EXERCISE AIM —
In the entries below, find every line with the string "Title" and copy it.

Rendered images with source text —
Start of Block
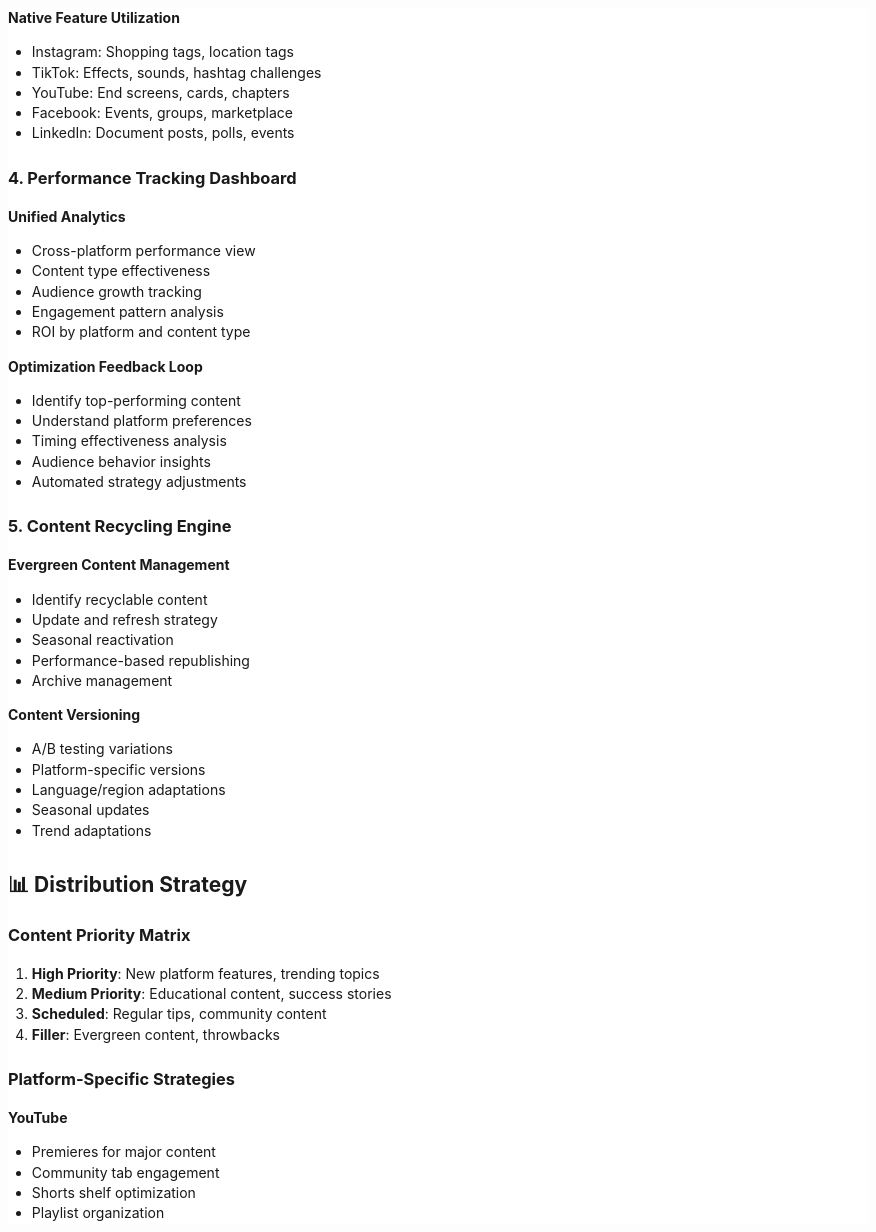 **Native Feature Utilization**
- Instagram: Shopping tags, location tags
- TikTok: Effects, sounds, hashtag challenges
- YouTube: End screens, cards, chapters
- Facebook: Events, groups, marketplace
- LinkedIn: Document posts, polls, events

### 4. **Performance Tracking Dashboard**

**Unified Analytics**
- Cross-platform performance view
- Content type effectiveness
- Audience growth tracking
- Engagement pattern analysis
- ROI by platform and content type

**Optimization Feedback Loop**
- Identify top-performing content
- Understand platform preferences
- Timing effectiveness analysis
- Audience behavior insights
- Automated strategy adjustments

### 5. **Content Recycling Engine**

**Evergreen Content Management**
- Identify recyclable content
- Update and refresh strategy
- Seasonal reactivation
- Performance-based republishing
- Archive management

**Content Versioning**
- A/B testing variations
- Platform-specific versions
- Language/region adaptations
- Seasonal updates
- Trend adaptations

## 📊 Distribution Strategy

### **Content Priority Matrix**
1. **High Priority**: New platform features, trending topics
2. **Medium Priority**: Educational content, success stories
3. **Scheduled**: Regular tips, community content
4. **Filler**: Evergreen content, throwbacks

### **Platform-Specific Strategies**

**YouTube**
- Premieres for major content
- Community tab engagement
- Shorts shelf optimization
- Playlist organization
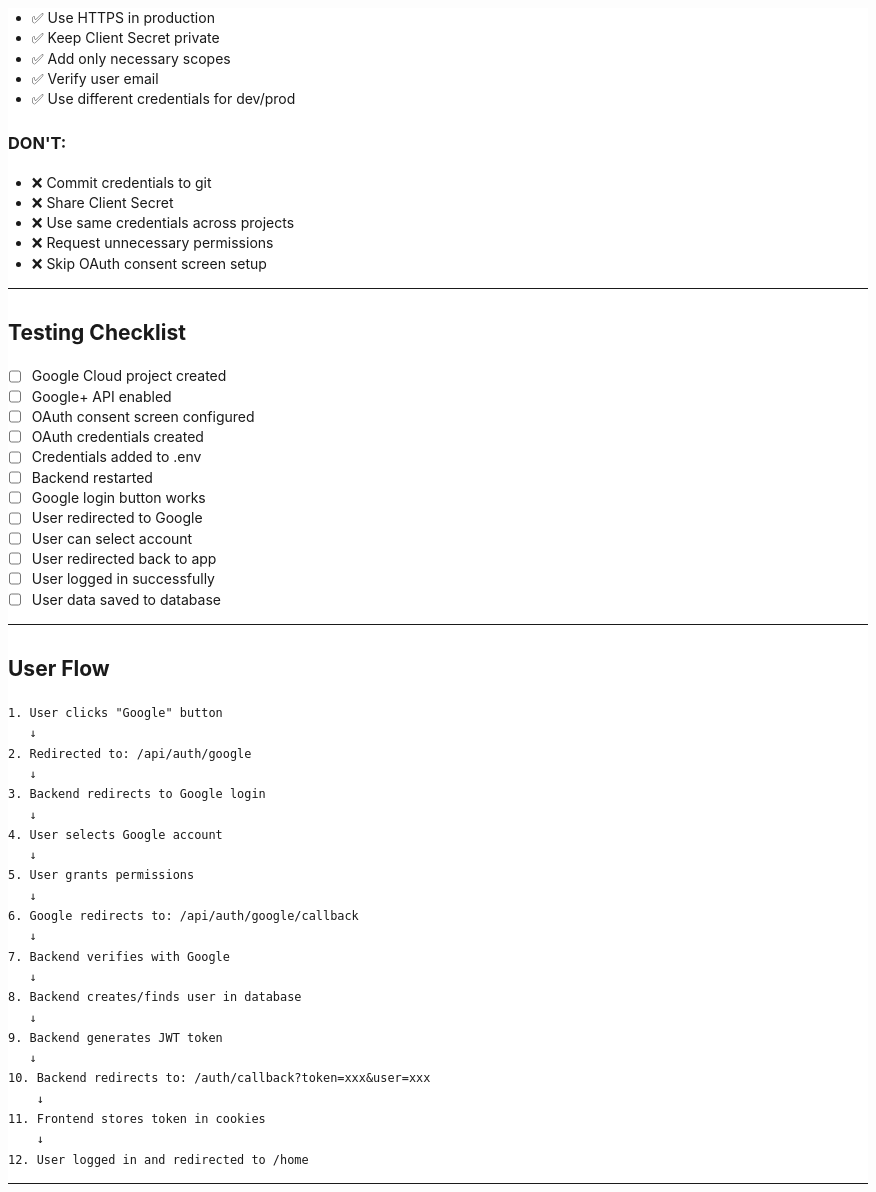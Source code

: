 - ✅ Use HTTPS in production
- ✅ Keep Client Secret private
- ✅ Add only necessary scopes
- ✅ Verify user email
- ✅ Use different credentials for dev/prod

### DON'T:

- ❌ Commit credentials to git
- ❌ Share Client Secret
- ❌ Use same credentials across projects
- ❌ Request unnecessary permissions
- ❌ Skip OAuth consent screen setup

---

## Testing Checklist

- [ ] Google Cloud project created
- [ ] Google+ API enabled
- [ ] OAuth consent screen configured
- [ ] OAuth credentials created
- [ ] Credentials added to .env
- [ ] Backend restarted
- [ ] Google login button works
- [ ] User redirected to Google
- [ ] User can select account
- [ ] User redirected back to app
- [ ] User logged in successfully
- [ ] User data saved to database

---

## User Flow

```
1. User clicks "Google" button
   ↓
2. Redirected to: /api/auth/google
   ↓
3. Backend redirects to Google login
   ↓
4. User selects Google account
   ↓
5. User grants permissions
   ↓
6. Google redirects to: /api/auth/google/callback
   ↓
7. Backend verifies with Google
   ↓
8. Backend creates/finds user in database
   ↓
9. Backend generates JWT token
   ↓
10. Backend redirects to: /auth/callback?token=xxx&user=xxx
    ↓
11. Frontend stores token in cookies
    ↓
12. User logged in and redirected to /home
```

---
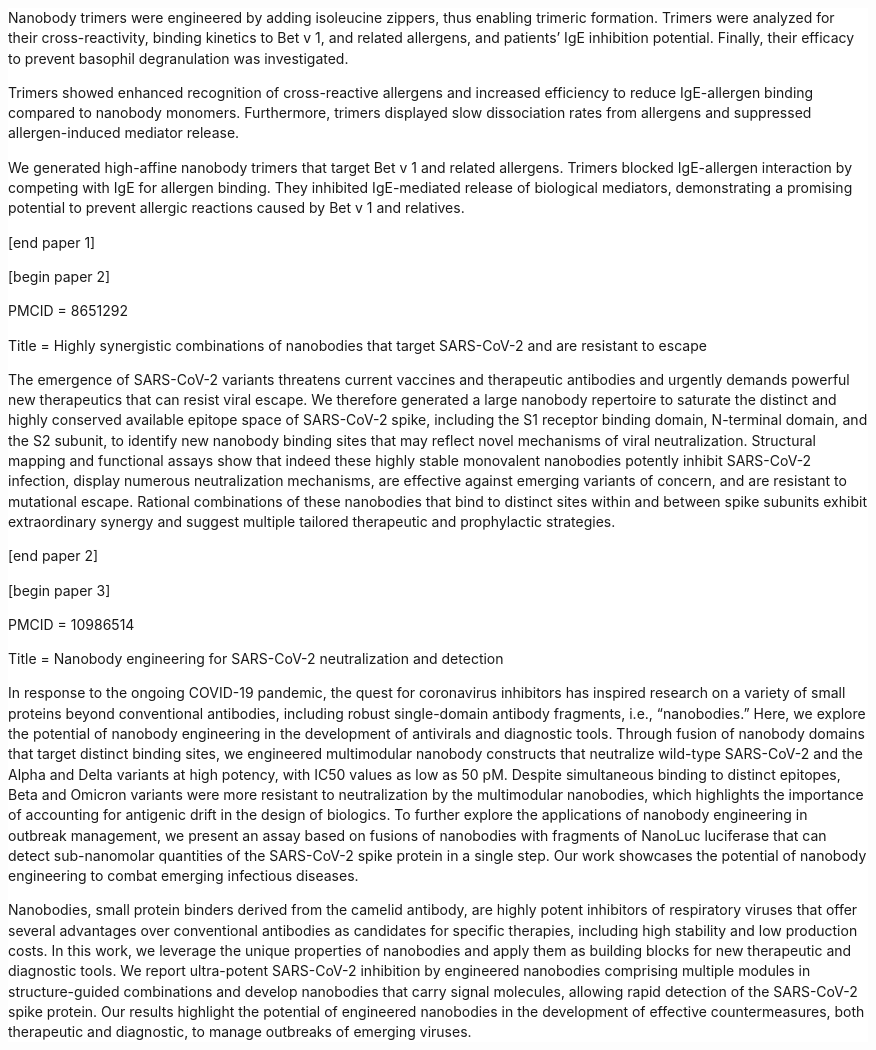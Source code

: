 Nanobody trimers were engineered by adding isoleucine zippers, thus enabling trimeric formation. Trimers were analyzed for their cross-reactivity, binding kinetics to Bet v 1, and related allergens, and patients’ IgE inhibition potential. Finally, their efficacy to prevent basophil degranulation was investigated.

Trimers showed enhanced recognition of cross-reactive allergens and increased efficiency to reduce IgE-allergen binding compared to nanobody monomers. Furthermore, trimers displayed slow dissociation rates from allergens and suppressed allergen-induced mediator release.

We generated high-affine nanobody trimers that target Bet v 1 and related allergens. Trimers blocked IgE-allergen interaction by competing with IgE for allergen binding. They inhibited IgE-mediated release of biological mediators, demonstrating a promising potential to prevent allergic reactions caused by Bet v 1 and relatives.

[end paper 1]

[begin paper 2]

PMCID = 8651292

Title = Highly synergistic combinations of nanobodies that target SARS-CoV-2 and are resistant to escape

The emergence of SARS-CoV-2 variants threatens current vaccines and therapeutic antibodies and urgently demands powerful new therapeutics that can resist viral escape. We therefore generated a large nanobody repertoire to saturate the distinct and highly conserved available epitope space of SARS-CoV-2 spike, including the S1 receptor binding domain, N-terminal domain, and the S2 subunit, to identify new nanobody binding sites that may reflect novel mechanisms of viral neutralization. Structural mapping and functional assays show that indeed these highly stable monovalent nanobodies potently inhibit SARS-CoV-2 infection, display numerous neutralization mechanisms, are effective against emerging variants of concern, and are resistant to mutational escape. Rational combinations of these nanobodies that bind to distinct sites within and between spike subunits exhibit extraordinary synergy and suggest multiple tailored therapeutic and prophylactic strategies.

[end paper 2]

[begin paper 3]

PMCID = 10986514

Title = Nanobody engineering for SARS-CoV-2 neutralization and detection

In response to the ongoing COVID-19 pandemic, the quest for coronavirus inhibitors has inspired research on a variety of small proteins beyond conventional antibodies, including robust single-domain antibody fragments, i.e., “nanobodies.” Here, we explore the potential of nanobody engineering in the development of antivirals and diagnostic tools. Through fusion of nanobody domains that target distinct binding sites, we engineered multimodular nanobody constructs that neutralize wild-type SARS-CoV-2 and the Alpha and Delta variants at high potency, with IC50 values as low as 50 pM. Despite simultaneous binding to distinct epitopes, Beta and Omicron variants were more resistant to neutralization by the multimodular nanobodies, which highlights the importance of accounting for antigenic drift in the design of biologics. To further explore the applications of nanobody engineering in outbreak management, we present an assay based on fusions of nanobodies with fragments of NanoLuc luciferase that can detect sub-nanomolar quantities of the SARS-CoV-2 spike protein in a single step. Our work showcases the potential of nanobody engineering to combat emerging infectious diseases.

Nanobodies, small protein binders derived from the camelid antibody, are highly potent inhibitors of respiratory viruses that offer several advantages over conventional antibodies as candidates for specific therapies, including high stability and low production costs. In this work, we leverage the unique properties of nanobodies and apply them as building blocks for new therapeutic and diagnostic tools. We report ultra-potent SARS-CoV-2 inhibition by engineered nanobodies comprising multiple modules in structure-guided combinations and develop nanobodies that carry signal molecules, allowing rapid detection of the SARS-CoV-2 spike protein. Our results highlight the potential of engineered nanobodies in the development of effective countermeasures, both therapeutic and diagnostic, to manage outbreaks of emerging viruses.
End of Block
REPLY TO THE EXERCISE —
Title = Highly synergistic combinations of nanobodies that target SARS-CoV-2 and are resistant to escape
Title = Nanobody engineering for SARS-CoV-2 neutralization and detection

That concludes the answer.